That didn’t sound like housekeeping. It sounded like hostility to religion. That concern could have been easily addressed, and Republican member of the education committee, Glenn Cordelli tried to do so. He prepared an amendment for his colleagues to consider. It would have repealed the troublesome law and allowed a daily moment of silence in schools, while affirming the well-established constitutional principle that no school district may infringe upon the right of students or teachers to pray or engage in other forms of religious expression or observation on school grounds during non-instructional time.
Representative Cordelli advised the committee chairman in advance that he wanted to propose it during the executive session at which the committee was to vote on the bill. Even so, when discussion of the bill began, the chairman called on a committee member who moved to ITL the bill.
That made the difference between airing and stifling a discussion of the bill’s religious liberty implications. The proposed amendment never got a formal introduction. The committee soon adopted the “inexpedient to legislate” recommendation, led by Democrats preferring to kill the bill rather than face an amendment that would have affirmed First Amendment rights.
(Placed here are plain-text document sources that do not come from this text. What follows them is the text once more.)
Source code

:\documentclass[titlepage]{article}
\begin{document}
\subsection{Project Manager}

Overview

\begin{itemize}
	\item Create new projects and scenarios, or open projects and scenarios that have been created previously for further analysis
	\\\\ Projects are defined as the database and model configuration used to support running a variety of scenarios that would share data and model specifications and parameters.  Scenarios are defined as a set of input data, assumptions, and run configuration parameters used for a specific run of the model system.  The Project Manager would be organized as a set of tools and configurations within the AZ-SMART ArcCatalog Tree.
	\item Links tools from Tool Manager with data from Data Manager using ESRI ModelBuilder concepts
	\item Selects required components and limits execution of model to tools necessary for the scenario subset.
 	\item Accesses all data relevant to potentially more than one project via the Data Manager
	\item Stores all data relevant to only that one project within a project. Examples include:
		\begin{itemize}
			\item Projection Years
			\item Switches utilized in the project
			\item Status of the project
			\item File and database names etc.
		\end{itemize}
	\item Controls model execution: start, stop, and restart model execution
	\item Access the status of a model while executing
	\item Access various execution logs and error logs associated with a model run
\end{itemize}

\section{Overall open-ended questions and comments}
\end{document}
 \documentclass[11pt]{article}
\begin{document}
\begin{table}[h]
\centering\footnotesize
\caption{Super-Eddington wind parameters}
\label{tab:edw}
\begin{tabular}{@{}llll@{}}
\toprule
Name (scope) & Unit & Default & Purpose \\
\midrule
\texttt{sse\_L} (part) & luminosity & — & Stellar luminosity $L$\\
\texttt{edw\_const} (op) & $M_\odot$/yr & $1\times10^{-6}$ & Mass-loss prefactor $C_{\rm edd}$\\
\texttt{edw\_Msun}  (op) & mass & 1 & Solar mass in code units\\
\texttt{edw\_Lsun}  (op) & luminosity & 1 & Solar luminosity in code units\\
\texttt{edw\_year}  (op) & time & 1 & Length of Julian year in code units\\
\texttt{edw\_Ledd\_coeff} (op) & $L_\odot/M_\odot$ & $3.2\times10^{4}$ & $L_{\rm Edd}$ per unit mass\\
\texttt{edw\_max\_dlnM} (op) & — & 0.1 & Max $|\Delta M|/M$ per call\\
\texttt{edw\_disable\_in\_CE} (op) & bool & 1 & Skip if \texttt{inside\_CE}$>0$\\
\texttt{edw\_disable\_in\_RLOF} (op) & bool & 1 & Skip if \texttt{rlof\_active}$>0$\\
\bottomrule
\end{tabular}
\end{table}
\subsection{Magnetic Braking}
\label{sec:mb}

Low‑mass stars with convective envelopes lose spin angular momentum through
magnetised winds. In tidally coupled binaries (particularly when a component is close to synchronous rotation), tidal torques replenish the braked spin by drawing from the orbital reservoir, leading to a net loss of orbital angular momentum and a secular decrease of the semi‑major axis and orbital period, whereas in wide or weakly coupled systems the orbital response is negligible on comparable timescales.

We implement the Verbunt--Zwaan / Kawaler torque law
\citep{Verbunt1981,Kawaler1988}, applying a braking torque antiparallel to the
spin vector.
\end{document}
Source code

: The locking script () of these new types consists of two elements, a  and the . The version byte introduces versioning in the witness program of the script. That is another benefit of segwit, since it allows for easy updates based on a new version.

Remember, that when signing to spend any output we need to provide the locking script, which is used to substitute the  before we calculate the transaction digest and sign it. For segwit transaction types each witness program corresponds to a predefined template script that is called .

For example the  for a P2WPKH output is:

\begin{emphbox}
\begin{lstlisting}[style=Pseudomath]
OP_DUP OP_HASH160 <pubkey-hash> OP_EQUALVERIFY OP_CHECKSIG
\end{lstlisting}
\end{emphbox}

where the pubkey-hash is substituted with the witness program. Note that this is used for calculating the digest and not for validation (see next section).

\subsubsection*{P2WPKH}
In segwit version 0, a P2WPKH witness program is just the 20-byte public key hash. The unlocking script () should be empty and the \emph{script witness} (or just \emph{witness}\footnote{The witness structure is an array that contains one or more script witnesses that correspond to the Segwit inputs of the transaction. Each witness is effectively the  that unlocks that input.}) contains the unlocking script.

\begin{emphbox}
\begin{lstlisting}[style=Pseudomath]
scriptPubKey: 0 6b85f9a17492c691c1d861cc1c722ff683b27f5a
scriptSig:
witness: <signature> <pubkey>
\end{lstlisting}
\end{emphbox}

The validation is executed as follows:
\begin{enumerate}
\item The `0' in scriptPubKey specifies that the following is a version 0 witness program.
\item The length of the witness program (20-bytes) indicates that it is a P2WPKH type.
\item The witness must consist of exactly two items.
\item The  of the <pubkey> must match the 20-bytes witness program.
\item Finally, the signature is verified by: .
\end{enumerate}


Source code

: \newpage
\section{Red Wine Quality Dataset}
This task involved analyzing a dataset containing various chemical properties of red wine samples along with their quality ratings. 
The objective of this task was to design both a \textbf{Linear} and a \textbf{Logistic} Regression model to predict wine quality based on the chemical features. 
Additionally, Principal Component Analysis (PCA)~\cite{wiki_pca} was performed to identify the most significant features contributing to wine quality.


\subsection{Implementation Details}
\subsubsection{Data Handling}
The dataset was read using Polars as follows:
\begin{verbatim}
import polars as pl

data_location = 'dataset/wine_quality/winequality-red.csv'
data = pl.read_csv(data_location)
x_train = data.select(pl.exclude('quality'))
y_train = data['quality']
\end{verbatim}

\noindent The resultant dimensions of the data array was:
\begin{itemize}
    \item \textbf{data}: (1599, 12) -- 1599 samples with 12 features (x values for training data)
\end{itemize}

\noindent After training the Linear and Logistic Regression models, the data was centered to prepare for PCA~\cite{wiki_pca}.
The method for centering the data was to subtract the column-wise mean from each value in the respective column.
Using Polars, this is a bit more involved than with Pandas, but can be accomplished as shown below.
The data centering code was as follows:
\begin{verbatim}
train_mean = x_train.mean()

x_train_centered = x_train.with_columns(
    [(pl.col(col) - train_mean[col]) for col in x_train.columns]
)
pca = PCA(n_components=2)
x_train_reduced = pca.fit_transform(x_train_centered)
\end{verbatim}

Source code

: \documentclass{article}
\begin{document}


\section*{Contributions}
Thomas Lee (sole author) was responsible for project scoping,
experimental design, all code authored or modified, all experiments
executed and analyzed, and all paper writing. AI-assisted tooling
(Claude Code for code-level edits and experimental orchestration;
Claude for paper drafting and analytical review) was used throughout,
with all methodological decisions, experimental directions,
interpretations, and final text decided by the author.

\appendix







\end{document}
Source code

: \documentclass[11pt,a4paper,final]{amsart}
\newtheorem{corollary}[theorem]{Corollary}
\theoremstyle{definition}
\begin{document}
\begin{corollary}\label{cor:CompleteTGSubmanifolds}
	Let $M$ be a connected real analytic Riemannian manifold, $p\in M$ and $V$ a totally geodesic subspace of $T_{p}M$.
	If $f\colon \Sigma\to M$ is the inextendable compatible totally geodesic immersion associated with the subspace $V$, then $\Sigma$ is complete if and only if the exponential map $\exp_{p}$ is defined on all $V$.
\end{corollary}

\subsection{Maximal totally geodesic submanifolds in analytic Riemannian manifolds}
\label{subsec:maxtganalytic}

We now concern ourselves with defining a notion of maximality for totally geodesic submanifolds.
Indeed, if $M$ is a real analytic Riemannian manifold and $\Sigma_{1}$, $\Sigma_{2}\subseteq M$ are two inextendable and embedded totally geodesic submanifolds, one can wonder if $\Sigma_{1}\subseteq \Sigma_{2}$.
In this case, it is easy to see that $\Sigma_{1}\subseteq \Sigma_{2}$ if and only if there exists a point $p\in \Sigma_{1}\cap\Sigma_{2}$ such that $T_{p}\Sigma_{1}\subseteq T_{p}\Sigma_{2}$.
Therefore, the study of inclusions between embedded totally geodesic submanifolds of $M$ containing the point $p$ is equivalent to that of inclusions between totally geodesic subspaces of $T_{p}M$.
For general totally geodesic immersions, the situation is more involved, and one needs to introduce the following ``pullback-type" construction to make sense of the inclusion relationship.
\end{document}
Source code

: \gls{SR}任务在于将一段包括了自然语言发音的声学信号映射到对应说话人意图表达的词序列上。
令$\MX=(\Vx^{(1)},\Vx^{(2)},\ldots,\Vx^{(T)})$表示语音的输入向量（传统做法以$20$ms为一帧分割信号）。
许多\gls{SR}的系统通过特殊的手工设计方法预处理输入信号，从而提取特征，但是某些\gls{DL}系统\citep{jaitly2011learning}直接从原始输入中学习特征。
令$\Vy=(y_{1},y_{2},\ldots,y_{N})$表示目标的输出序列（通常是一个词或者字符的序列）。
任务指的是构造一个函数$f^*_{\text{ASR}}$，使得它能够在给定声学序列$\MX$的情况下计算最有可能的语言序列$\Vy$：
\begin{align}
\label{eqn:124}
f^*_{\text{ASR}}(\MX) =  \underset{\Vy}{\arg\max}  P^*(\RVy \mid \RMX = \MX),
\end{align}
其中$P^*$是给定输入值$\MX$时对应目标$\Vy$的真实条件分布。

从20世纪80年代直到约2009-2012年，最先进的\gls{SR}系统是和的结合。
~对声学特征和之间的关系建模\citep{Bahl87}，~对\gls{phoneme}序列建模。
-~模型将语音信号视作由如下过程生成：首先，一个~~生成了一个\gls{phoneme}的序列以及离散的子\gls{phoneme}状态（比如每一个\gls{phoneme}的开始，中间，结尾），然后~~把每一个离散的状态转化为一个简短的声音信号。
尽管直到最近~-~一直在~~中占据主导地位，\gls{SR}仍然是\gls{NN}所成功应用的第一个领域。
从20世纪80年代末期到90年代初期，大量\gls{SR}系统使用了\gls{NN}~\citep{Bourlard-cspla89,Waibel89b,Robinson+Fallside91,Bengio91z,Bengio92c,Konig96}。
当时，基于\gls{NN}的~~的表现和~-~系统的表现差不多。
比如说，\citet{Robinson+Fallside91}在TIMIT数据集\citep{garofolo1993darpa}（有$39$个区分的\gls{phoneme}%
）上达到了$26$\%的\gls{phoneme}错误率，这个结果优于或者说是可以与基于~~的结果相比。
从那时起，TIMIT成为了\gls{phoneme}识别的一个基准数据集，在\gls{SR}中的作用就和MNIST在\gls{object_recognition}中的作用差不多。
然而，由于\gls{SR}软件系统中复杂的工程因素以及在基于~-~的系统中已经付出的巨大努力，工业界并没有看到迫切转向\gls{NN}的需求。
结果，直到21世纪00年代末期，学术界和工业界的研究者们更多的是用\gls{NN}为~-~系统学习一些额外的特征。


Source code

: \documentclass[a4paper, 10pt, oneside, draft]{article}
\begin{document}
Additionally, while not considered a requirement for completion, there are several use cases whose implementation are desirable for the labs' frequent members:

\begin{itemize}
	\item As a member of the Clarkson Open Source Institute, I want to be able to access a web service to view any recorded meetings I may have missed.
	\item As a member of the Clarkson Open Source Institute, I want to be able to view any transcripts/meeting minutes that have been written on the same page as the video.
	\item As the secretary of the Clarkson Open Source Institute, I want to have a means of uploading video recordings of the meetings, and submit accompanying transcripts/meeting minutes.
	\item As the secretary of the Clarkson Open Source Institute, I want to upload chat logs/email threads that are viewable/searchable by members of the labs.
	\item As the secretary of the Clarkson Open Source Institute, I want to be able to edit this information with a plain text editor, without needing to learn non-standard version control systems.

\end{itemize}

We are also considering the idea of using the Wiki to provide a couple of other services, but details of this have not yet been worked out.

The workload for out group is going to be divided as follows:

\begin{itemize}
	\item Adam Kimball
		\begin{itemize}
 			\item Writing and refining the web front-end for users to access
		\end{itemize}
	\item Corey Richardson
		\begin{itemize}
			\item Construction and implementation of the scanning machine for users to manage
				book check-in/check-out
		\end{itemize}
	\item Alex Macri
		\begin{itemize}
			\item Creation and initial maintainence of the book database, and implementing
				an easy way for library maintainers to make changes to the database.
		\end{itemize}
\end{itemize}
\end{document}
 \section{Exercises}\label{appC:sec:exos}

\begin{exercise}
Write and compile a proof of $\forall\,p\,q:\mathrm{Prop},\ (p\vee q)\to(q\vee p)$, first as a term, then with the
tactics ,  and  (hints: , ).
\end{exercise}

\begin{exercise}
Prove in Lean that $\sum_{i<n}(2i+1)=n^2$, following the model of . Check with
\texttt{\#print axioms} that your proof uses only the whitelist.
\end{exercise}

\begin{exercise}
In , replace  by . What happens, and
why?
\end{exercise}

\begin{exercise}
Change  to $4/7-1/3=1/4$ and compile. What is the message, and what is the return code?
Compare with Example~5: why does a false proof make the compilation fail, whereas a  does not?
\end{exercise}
We hope this is the beginning, not the end, of a conversation about the rights of students and faculty in public schools. The state does not endorse a religion when people pray in school during non-instructional time. There is no need for hostility to such expression of religious faith. When legislators are ready to repeal a law that they think entangles the state with religion, they should stand up at the same time for the rights of individuals to pray. That is a conversation worth having.